Top of DATA PROVIDED

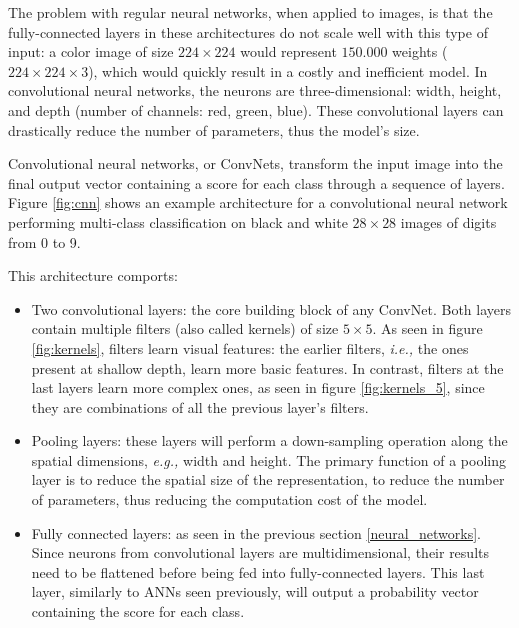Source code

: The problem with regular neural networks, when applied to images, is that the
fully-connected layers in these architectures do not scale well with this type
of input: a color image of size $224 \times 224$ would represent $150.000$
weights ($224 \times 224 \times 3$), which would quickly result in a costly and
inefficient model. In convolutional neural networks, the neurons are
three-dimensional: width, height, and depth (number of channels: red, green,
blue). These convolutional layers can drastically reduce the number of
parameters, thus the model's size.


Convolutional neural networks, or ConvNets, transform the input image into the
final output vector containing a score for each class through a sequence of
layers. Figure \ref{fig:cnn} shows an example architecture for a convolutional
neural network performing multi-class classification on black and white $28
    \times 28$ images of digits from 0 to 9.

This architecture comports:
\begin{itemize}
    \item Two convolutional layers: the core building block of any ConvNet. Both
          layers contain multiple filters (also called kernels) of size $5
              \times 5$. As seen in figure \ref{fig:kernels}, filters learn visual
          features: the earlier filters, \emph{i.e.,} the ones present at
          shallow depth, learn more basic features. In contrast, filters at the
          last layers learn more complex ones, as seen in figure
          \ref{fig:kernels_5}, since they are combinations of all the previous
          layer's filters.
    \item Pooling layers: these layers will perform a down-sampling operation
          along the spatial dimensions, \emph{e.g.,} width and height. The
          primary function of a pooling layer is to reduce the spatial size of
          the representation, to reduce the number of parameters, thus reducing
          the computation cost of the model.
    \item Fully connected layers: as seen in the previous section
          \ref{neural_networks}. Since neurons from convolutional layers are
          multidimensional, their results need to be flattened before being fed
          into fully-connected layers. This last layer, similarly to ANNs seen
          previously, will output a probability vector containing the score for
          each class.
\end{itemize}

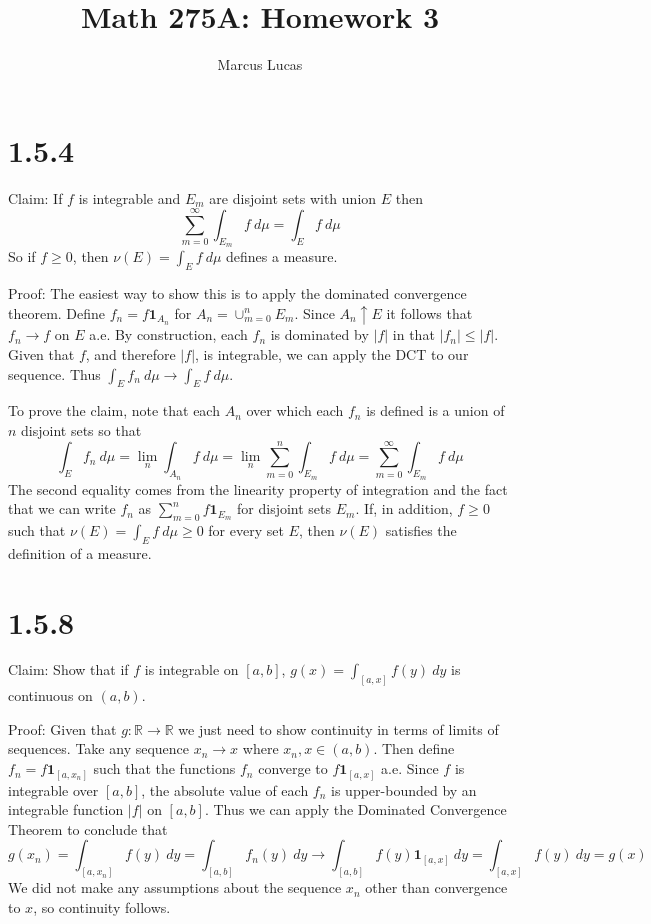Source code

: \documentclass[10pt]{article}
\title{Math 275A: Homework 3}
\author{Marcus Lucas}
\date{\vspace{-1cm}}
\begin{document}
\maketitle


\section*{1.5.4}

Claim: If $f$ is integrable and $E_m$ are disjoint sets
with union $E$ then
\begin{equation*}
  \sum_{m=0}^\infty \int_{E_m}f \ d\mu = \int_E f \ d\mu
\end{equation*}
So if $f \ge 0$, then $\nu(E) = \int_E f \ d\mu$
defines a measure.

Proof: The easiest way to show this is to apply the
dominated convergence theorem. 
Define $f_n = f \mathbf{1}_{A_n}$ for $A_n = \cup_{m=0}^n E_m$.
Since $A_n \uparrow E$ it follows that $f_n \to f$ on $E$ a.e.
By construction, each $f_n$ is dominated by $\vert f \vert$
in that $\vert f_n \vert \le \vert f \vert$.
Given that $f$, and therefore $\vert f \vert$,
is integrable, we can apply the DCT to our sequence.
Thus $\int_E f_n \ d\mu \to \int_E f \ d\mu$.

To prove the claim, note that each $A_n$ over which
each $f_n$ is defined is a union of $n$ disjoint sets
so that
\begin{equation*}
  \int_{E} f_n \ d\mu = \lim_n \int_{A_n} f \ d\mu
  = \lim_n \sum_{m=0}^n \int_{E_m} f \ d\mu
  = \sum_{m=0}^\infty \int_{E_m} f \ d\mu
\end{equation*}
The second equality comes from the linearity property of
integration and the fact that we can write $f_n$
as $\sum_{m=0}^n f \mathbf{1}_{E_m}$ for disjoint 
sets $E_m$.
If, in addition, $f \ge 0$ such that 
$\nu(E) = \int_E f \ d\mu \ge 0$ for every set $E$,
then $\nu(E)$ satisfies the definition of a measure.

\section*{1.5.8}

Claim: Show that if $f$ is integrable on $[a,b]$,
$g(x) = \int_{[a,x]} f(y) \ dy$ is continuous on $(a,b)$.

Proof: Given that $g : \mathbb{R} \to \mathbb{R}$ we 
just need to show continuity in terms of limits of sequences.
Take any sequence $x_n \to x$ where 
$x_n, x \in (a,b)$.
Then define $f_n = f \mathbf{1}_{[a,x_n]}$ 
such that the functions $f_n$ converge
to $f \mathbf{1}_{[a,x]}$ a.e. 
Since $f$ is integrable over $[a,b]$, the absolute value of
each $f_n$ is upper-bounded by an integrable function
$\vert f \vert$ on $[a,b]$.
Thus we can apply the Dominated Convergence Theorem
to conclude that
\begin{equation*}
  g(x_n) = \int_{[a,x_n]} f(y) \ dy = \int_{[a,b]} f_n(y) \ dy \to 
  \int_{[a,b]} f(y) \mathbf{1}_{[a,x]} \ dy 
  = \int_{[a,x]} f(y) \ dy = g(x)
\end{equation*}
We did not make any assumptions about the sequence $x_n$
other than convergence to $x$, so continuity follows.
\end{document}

Bottom of DATA PROVIDED

REQUIREMENT: Output an exact copy of the lines from the one holding "The second equality" to the last line of the data, inclusive, and nothing beyond that range.

OUTPUT OF THE EXERCISE:
The second equality comes from the linearity property of
integration and the fact that we can write $f_n$
as $\sum_{m=0}^n f \mathbf{1}_{E_m}$ for disjoint 
sets $E_m$.
If, in addition, $f \ge 0$ such that 
$\nu(E) = \int_E f \ d\mu \ge 0$ for every set $E$,
then $\nu(E)$ satisfies the definition of a measure.

\section*{1.5.8}

Claim: Show that if $f$ is integrable on $[a,b]$,
$g(x) = \int_{[a,x]} f(y) \ dy$ is continuous on $(a,b)$.

Proof: Given that $g : \mathbb{R} \to \mathbb{R}$ we 
just need to show continuity in terms of limits of sequences.
Take any sequence $x_n \to x$ where 
$x_n, x \in (a,b)$.
Then define $f_n = f \mathbf{1}_{[a,x_n]}$ 
such that the functions $f_n$ converge
to $f \mathbf{1}_{[a,x]}$ a.e. 
Since $f$ is integrable over $[a,b]$, the absolute value of
each $f_n$ is upper-bounded by an integrable function
$\vert f \vert$ on $[a,b]$.
Thus we can apply the Dominated Convergence Theorem
to conclude that
\begin{equation*}
  g(x_n) = \int_{[a,x_n]} f(y) \ dy = \int_{[a,b]} f_n(y) \ dy \to 
  \int_{[a,b]} f(y) \mathbf{1}_{[a,x]} \ dy 
  = \int_{[a,x]} f(y) \ dy = g(x)
\end{equation*}
We did not make any assumptions about the sequence $x_n$
other than convergence to $x$, so continuity follows.
\end{document}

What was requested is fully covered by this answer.